In particular there is my kitchen sink. It is a lovely, ivory – colored, sink. But after all of the many years of use, it is scarred and scraped on the bottom. I have tried to figure out who thought ivory would be a good choice for a kitchen sink. It was probably a man who does not do the dishes very often. I tell you I have scrubbed and scrubbed and cleaned and scrubbed some more. But, no matter what I do, within moments of sparkly satisfaction – it is dull and grimy again.
And please don’t make suggestions. I have tried them all. Ceramabrite, Barkeeper’s friend, Lysol kitchen and bathroom spray, Mr. Clean, plain old Clorox, Scrub Free, 409; you name it, I have used it. I promise.
The problem is I use my sink. So no matter how much cleaning goes on, there is always cooking and eating happening in my kitchen which means the basin will be dirty shortly, if it isn’t already.
In a perfect world, there would be a cleaning solution that kept things clean always, so I wouldn’t have to work so hard…
As I had these thoughts this morning, up to my elbows in suds in my kitchen, I came to a realization about my own heart. It is very similar to my sink. Often it is filthy with sin. When I take note of it all, almost subconsciously I set about cleaning. Somewhere along the line I began to believe that I can better myself, so, out comes my scrub brush of lofty, humanistic ideals along with my cleaning solution of good works and I get started on the task at hand. After all, I’m responsible for my guilt and my sin aren’t I? Surely I need to do something to be absolved of it all… Oh how much I do, solely as an effort to gain favor with God, hoping the stains of guilt will be removed…
But that is the opposite of the truth from God’s word. It is impossible for me to live, on this side of the fall, without sin. I can not, by my own handiwork, make myself clean. “There is none righteous, no not one!” But the good news of the Gospel is this: I am made clean by His work on the cross and the blood that He shed. My heart is thoroughly cleansed by the washing and regeneration of the Holy Spirit. Its the ultimate in Scrub Free. His cleansing is the only possible solution that allows me to be free of all my guilt-ridden works.
How I love this significant reminder in Ephesians 2. I think its one of my favorite passages of all…

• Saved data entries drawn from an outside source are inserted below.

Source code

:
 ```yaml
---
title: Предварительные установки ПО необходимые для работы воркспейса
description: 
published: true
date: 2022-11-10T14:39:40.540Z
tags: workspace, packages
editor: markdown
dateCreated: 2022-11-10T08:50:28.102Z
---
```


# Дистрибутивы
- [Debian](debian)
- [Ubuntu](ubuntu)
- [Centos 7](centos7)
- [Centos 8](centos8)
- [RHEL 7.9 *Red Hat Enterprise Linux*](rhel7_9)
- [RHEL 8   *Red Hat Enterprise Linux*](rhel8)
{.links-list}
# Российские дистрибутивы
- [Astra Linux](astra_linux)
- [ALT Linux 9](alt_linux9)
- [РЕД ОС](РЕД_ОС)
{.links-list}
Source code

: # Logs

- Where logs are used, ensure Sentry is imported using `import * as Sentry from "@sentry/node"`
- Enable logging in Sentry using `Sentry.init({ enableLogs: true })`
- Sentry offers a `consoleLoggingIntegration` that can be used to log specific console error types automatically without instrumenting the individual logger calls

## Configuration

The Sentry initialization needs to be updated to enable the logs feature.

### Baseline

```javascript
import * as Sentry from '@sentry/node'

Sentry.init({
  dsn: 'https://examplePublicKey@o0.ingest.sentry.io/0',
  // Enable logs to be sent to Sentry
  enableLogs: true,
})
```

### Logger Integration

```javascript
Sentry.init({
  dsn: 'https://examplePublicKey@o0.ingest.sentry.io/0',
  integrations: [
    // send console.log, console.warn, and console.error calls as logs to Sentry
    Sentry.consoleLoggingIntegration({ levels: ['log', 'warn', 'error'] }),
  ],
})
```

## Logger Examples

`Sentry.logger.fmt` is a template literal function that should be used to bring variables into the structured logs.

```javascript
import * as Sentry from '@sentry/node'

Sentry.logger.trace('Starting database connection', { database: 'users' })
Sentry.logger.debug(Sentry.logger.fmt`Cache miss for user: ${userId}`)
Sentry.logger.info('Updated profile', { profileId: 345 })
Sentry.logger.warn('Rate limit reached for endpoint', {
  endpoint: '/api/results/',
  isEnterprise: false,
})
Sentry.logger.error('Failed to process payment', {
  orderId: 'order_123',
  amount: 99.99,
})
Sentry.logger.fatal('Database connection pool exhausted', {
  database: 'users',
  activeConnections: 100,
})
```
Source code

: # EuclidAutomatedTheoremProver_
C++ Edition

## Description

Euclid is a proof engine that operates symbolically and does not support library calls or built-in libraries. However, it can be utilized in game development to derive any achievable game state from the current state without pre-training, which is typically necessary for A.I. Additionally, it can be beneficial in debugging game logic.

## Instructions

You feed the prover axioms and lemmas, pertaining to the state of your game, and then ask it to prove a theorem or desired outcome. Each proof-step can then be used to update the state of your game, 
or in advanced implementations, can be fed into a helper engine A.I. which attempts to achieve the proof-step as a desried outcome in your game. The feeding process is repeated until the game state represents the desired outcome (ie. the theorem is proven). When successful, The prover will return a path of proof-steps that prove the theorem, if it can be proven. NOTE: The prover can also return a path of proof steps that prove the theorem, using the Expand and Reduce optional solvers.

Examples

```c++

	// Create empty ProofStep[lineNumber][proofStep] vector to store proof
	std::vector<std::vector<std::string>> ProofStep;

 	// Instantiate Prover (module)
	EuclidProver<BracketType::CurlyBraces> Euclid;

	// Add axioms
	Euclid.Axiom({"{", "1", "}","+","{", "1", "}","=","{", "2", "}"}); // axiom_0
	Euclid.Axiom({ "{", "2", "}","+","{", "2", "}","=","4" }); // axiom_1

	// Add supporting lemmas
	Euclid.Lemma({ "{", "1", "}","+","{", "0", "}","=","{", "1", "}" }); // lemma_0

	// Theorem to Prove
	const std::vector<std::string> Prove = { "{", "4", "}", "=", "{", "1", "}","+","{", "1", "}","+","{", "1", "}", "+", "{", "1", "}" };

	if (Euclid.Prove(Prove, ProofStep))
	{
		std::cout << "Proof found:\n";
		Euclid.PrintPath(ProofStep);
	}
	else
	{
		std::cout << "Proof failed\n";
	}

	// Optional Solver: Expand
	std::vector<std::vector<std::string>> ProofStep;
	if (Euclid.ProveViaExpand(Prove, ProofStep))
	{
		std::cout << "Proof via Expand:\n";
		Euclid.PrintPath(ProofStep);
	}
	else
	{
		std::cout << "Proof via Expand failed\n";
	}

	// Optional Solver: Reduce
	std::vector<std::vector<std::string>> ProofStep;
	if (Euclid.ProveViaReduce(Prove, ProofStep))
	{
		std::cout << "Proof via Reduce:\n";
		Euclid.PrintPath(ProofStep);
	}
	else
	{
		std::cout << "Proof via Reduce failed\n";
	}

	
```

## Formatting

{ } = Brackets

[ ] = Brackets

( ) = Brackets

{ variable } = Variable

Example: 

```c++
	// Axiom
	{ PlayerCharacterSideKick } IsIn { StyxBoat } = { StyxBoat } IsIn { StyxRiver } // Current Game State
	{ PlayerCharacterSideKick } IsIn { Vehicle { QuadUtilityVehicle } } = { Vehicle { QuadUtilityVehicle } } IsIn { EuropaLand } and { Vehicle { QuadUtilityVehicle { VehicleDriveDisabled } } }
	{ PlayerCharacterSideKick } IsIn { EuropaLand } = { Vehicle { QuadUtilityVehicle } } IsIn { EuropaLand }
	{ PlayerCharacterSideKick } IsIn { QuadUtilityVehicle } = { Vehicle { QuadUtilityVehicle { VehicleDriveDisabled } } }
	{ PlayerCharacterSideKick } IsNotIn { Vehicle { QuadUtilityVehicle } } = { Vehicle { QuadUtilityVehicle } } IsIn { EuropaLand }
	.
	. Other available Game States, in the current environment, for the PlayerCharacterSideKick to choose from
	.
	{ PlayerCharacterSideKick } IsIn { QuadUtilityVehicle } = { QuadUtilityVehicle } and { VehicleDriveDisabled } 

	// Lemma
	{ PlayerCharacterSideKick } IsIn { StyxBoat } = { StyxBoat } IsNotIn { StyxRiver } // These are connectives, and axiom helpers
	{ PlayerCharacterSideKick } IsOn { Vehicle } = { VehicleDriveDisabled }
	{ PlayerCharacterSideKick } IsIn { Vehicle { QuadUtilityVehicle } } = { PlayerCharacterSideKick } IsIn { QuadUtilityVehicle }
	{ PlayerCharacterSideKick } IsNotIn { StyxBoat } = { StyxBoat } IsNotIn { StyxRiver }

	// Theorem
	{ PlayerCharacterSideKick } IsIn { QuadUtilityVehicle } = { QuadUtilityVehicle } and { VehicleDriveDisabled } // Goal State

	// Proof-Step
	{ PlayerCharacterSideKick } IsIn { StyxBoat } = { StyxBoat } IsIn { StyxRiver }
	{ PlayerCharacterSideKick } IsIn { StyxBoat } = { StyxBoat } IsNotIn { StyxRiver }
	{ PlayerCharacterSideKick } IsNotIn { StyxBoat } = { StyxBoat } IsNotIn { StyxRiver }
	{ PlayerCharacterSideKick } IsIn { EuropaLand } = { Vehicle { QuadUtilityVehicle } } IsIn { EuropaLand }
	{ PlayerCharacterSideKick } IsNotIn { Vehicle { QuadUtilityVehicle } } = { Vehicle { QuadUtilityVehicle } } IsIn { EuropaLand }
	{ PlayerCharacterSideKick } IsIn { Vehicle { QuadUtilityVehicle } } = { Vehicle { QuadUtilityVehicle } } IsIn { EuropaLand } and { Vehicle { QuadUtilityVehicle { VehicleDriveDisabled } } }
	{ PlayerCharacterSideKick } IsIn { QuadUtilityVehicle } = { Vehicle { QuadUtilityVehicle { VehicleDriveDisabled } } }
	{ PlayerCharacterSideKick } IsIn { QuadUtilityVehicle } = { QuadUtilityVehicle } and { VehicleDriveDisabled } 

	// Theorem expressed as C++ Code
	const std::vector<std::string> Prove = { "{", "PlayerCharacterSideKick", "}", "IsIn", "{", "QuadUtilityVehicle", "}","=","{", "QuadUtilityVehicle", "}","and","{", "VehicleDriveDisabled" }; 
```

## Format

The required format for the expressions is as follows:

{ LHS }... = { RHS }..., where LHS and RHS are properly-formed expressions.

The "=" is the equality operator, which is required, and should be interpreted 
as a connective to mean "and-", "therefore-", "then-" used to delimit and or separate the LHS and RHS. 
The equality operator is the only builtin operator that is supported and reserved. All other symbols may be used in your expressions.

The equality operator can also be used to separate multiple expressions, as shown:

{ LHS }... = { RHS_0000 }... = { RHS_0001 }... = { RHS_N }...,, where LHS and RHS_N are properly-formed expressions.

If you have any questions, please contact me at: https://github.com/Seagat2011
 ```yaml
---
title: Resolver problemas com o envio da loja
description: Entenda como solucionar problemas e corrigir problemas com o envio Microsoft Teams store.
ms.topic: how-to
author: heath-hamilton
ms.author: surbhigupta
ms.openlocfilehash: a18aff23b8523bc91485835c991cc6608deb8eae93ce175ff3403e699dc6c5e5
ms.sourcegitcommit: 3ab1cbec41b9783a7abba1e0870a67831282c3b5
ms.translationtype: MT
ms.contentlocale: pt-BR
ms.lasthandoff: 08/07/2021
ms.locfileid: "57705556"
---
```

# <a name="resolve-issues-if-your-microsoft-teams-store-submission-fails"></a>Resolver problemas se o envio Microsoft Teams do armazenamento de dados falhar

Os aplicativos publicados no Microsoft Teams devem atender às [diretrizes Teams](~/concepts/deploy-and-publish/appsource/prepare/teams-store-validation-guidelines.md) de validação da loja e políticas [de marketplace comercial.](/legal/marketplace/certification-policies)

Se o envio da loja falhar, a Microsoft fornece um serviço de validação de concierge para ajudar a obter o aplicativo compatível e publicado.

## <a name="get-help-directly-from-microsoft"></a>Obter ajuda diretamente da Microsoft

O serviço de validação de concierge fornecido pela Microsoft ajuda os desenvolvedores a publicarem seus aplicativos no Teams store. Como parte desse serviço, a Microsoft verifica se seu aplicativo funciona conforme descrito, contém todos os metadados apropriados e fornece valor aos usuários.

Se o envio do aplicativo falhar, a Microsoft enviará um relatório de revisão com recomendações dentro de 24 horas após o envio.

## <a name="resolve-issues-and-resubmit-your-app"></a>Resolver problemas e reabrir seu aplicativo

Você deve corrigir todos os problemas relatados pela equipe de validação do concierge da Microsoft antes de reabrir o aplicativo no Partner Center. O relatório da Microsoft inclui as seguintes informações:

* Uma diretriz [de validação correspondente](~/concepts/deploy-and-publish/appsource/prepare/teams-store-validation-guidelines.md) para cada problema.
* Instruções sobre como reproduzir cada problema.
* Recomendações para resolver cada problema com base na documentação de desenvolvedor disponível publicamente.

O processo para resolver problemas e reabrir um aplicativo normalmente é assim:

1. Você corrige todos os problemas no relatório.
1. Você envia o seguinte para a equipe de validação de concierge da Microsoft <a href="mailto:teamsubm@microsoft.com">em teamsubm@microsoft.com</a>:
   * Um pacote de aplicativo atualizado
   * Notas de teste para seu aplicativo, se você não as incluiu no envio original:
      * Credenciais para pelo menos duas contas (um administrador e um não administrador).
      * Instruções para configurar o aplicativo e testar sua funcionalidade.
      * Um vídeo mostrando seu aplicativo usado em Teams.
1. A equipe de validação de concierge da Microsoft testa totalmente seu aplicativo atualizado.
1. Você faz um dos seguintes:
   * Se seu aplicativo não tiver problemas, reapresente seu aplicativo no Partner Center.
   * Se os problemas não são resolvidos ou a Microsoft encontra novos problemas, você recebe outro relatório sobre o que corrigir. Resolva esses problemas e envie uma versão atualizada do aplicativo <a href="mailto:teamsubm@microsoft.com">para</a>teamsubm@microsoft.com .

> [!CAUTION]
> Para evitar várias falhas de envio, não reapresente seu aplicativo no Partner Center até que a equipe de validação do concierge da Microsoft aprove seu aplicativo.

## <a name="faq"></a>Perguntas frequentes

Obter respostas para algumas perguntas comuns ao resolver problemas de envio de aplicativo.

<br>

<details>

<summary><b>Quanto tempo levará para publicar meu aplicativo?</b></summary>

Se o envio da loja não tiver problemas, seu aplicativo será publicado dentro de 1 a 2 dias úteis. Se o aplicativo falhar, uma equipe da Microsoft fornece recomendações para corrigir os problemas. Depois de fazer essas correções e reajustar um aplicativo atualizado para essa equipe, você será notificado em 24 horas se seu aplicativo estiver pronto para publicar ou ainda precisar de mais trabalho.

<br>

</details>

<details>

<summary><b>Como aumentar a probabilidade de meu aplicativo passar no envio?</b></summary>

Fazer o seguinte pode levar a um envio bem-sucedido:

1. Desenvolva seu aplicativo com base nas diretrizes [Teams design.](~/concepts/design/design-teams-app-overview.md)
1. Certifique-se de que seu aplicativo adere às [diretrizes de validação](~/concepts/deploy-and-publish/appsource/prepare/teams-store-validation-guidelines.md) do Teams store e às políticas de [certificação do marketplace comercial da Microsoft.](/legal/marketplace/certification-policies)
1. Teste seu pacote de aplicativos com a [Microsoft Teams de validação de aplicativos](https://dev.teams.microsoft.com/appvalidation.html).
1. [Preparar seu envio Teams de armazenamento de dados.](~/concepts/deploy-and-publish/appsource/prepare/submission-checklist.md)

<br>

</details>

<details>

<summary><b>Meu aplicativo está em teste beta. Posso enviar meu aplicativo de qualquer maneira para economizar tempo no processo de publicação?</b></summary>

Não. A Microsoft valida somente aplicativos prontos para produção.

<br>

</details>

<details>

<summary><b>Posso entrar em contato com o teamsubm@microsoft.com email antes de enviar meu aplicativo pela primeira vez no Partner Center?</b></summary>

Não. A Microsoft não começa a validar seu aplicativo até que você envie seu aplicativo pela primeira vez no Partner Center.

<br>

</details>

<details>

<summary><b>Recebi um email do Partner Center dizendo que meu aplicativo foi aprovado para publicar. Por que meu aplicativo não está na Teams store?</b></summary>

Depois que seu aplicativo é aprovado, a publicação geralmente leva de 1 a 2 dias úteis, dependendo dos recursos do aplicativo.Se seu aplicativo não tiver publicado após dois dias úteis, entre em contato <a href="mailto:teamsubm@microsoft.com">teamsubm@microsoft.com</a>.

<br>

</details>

4 But because of his great love for us, God, who is rich in mercy, 5 made us alive with Christ even when we were dead in transgressions—it is by grace you have been saved. 6 And God raised us up with Christ and seated us with him in the heavenly realms in Christ Jesus, 7 in order that in the coming ages he might show the incomparable riches of his grace, expressed in his kindness to us in Christ Jesus. 8 For it is by grace you have been saved, through faith—and this is not from yourselves, it is the gift of God— 9 not by works, so that no one can boast. 10 For we are God’s handiwork, created in Christ Jesus to do good works, which God prepared in advance for us to do.
No more scouring. No more laboring for favor. Cleaning my heart no longer has a place on my to-do list. I am free indeed to live the life He has called me to live, by the power of the Holy spirit who has made me clean. hallelujah and amen!